Study material section start

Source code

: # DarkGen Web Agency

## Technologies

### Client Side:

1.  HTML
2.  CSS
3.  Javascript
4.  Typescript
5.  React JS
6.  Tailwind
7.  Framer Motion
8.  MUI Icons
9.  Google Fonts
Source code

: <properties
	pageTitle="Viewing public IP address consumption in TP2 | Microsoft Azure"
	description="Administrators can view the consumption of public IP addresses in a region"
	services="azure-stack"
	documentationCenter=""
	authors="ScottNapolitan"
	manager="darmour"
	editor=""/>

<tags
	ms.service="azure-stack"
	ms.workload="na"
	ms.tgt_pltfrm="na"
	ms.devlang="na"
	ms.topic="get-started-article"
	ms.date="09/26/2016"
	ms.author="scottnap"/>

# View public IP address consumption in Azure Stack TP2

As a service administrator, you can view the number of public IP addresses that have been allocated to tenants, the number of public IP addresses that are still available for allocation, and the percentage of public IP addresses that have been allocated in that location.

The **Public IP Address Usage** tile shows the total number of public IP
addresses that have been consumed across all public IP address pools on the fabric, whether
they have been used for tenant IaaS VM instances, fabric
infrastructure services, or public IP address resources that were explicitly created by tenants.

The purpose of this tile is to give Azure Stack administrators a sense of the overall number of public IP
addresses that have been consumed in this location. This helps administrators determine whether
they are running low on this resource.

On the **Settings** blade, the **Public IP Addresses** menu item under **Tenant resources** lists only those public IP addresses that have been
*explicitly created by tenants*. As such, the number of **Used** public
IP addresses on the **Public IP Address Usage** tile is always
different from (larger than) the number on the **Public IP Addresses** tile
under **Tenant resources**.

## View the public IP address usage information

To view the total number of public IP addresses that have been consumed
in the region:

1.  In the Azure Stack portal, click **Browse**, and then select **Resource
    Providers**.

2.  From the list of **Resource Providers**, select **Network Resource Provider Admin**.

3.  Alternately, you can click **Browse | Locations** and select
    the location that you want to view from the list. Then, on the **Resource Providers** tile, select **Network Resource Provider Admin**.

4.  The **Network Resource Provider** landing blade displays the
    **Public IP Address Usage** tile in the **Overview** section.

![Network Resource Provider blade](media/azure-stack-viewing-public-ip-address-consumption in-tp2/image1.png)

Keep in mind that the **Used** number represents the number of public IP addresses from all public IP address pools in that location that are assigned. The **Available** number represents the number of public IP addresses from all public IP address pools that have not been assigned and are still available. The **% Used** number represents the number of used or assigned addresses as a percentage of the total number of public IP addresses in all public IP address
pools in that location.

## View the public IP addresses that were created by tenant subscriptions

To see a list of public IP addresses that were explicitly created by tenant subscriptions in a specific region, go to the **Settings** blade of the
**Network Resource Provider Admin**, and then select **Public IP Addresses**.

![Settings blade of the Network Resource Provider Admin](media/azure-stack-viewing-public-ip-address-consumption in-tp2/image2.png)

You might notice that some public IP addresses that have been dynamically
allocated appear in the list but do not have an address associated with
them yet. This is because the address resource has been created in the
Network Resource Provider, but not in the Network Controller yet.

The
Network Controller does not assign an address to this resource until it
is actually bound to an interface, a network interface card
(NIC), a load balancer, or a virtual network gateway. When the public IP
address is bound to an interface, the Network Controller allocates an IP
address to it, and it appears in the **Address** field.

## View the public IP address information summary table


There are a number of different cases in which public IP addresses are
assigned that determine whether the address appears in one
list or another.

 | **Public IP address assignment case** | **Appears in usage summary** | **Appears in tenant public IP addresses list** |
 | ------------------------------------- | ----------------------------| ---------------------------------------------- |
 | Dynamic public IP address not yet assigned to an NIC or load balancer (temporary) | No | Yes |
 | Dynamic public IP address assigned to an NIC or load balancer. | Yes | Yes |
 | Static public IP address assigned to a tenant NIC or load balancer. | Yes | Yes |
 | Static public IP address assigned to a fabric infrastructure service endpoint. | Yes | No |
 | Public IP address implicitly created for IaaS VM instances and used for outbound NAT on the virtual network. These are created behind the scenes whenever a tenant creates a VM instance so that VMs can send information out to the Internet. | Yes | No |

Study material section end

(Brief):
Lines that include the word "different" are to be extracted from the data above.

(The completed task):
different from (larger than) the number on the **Public IP Addresses** tile
There are a number of different cases in which public IP addresses are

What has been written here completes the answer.